The court began its analysis with the argument that the claims were prohibited by the first-to-file bar. H.I.G. argued that previous relators already brought identical claims against Logan Labs and Surgery Partners. The relators in that earlier case filed on August 22, 2016. While that case was pending, the relators in this case filed on April 25, 2017. The government eventually intervened and settled the first case in April 2020. However, the relators argued that their second amended complaint—which focuses on the allegations against H.I.G.—was filed in June 2020, after the first case had been dismissed.

The court thus examined the question of whether the amendment of a complaint cures or changes the first-to-file analysis. The court noted that those Circuits that have addressed this question are split on the answer. The Second Circuit and D.C. Circuit have held that the pertinent date is when the original complaint was filed in the second action. In contrast, the First Circuit has held that the filing of a second complaint can dissolve the jurisdictional bar.

The district court adopted the view of the Second and D.C. Circuits. First, the court concluded that allowing an amended complaint to defeat the first-to-file bar runs counter to the plain terms of the statute, which states that an action cannot be brought when a first-filed action is pending and that amendment does not bring a new action, but merely brings a new complaint to that action.

Because the earlier case was still pending when the relators filed their original complaint in 2017, the court concluded the first-to-file bar would apply if the cases were related. Taking judicial notice of the earlier case, the court examined whether the complaints were related.

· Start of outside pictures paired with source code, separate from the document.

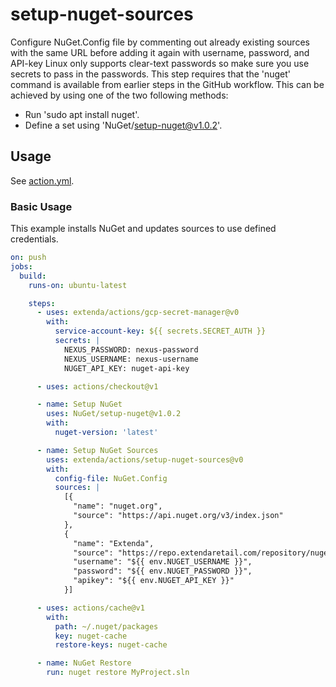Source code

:# setup-nuget-sources

Configure NuGet.Config file by commenting out already existing sources with the same URL before adding it again with username, password, and API-key
Linux only supports clear-text passwords so make sure you use secrets to pass in the passwords.
This step requires that the 'nuget' command is available from earlier steps in the GitHub workflow. This can be achieved by using one of the two following methods:
 * Run 'sudo apt install nuget'.
 * Define a set using  'NuGet/setup-nuget@v1.0.2'.

## Usage

See [action.yml](action.yml).

### Basic Usage

This example installs NuGet and updates sources to use defined credentials.

```yaml
on: push
jobs:
  build:
    runs-on: ubuntu-latest

    steps:
      - uses: extenda/actions/gcp-secret-manager@v0
        with:
          service-account-key: ${{ secrets.SECRET_AUTH }}
          secrets: |
            NEXUS_PASSWORD: nexus-password
            NEXUS_USERNAME: nexus-username
            NUGET_API_KEY: nuget-api-key

      - uses: actions/checkout@v1

      - name: Setup NuGet
        uses: NuGet/setup-nuget@v1.0.2
        with:
          nuget-version: 'latest'

      - name: Setup NuGet Sources
        uses: extenda/actions/setup-nuget-sources@v0
        with:
          config-file: NuGet.Config
          sources: |
            [{
              "name": "nuget.org",
              "source": "https://api.nuget.org/v3/index.json"
            },
            {
              "name": "Extenda",
              "source": "https://repo.extendaretail.com/repository/nuget-group/",
              "username": "${{ env.NUGET_USERNAME }}",
              "password": "${{ env.NUGET_PASSWORD }}",
              "apikey": "${{ env.NUGET_API_KEY }}"
            }]

      - uses: actions/cache@v1
        with:
          path: ~/.nuget/packages
          key: nuget-cache
          restore-keys: nuget-cache

      - name: NuGet Restore
        run: nuget restore MyProject.sln
```
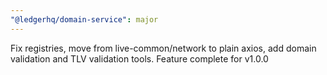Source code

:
 ```yaml
---
"@ledgerhq/domain-service": major
---
```


Fix registries, move from live-common/network to plain axios, add domain validation and TLV validation tools. Feature complete for v1.0.0
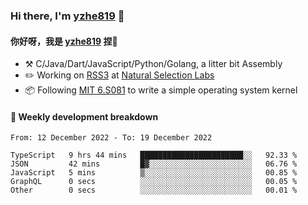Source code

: ### Hi there, I'm [yzhe819](https://github.com/yzhe819) 👋

#### 你好呀，我是 [yzhe819](https://github.com/yzhe819) 捏👋

- :hammer_and_pick: C/Java/Dart/JavaScript/Python/Golang, a litter bit Assembly
- :pencil2: Working on [RSS3](https://github.com/NaturalSelectionLabs/RSS3) at [Natural Selection Labs](https://github.com/NaturalSelectionLabs)
- 📦 Following [MIT 6.S081](https://pdos.csail.mit.edu/6.S081/2020/) to write a simple operating system kernel



#### 📝 Weekly development breakdown

<!--START_SECTION:waka-->

```text
From: 12 December 2022 - To: 19 December 2022

TypeScript   9 hrs 44 mins   ███████████████████████░░   92.33 %
JSON         42 mins         █▓░░░░░░░░░░░░░░░░░░░░░░░   06.76 %
JavaScript   5 mins          ▒░░░░░░░░░░░░░░░░░░░░░░░░   00.85 %
GraphQL      0 secs          ░░░░░░░░░░░░░░░░░░░░░░░░░   00.05 %
Other        0 secs          ░░░░░░░░░░░░░░░░░░░░░░░░░   00.01 %
```

<!--END_SECTION:waka-->




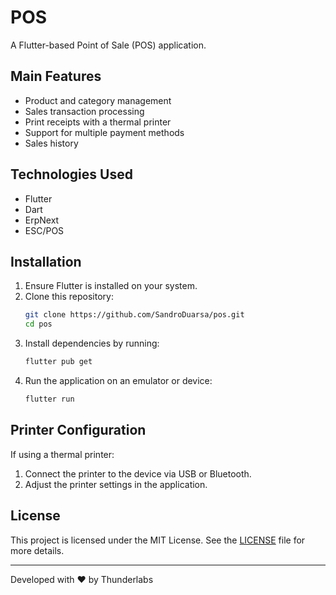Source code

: # POS

A Flutter-based Point of Sale (POS) application.

## Main Features
- Product and category management
- Sales transaction processing
- Print receipts with a thermal printer
- Support for multiple payment methods
- Sales history

## Technologies Used
- Flutter
- Dart
- ErpNext
- ESC/POS
  
## Installation
1. Ensure Flutter is installed on your system.
2. Clone this repository:
   ```sh
   git clone https://github.com/SandroDuarsa/pos.git
   cd pos
   ```
3. Install dependencies by running:
   ```sh
   flutter pub get
   ```
4. Run the application on an emulator or device:
   ```sh
   flutter run
   ```

## Printer Configuration
If using a thermal printer:
1. Connect the printer to the device via USB or Bluetooth.
2. Adjust the printer settings in the application.



## License
This project is licensed under the MIT License. See the [LICENSE](LICENSE) file for more details.

---
Developed with ❤️ by Thunderlabs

The relators argued they alleged a materially different scheme, first noting that H.I.G. was not named in the earlier complaint and no allegations were made about H.I.G.’s role. The court acknowledged H.I.G. was not named as a defendant, but found it was identified as a corporate parent of Surgery Partners and Logan Labs. Further, read in its entirety, the original complaint alleged a broad, nationwide scheme regarding the submission of claims for medically unnecessary toxicology tests.

The court also found the complaints alleged many of the same operative facts underlying the scheme. While the latter case alleged some different details, the court noted that the precise way in which Surgical Partners implemented its scheme was not a material element of the fraud. The court also could not discern a difference in scope. While the relators here named more defendants, both complaints alleged a nationwide scheme. Overall, the court concluded the complaints were substantially similar.

While the relators argued the earlier case did not put the government on notice of H.I.G.’s liability, the court explained that the relevant standard is whether the relators alleged a scheme that the government would already be prepared to investigate based on the first complaint. The court held that they had, and found the complaint barred by the first-to-file bar. The court dismissed the complaint without prejudice.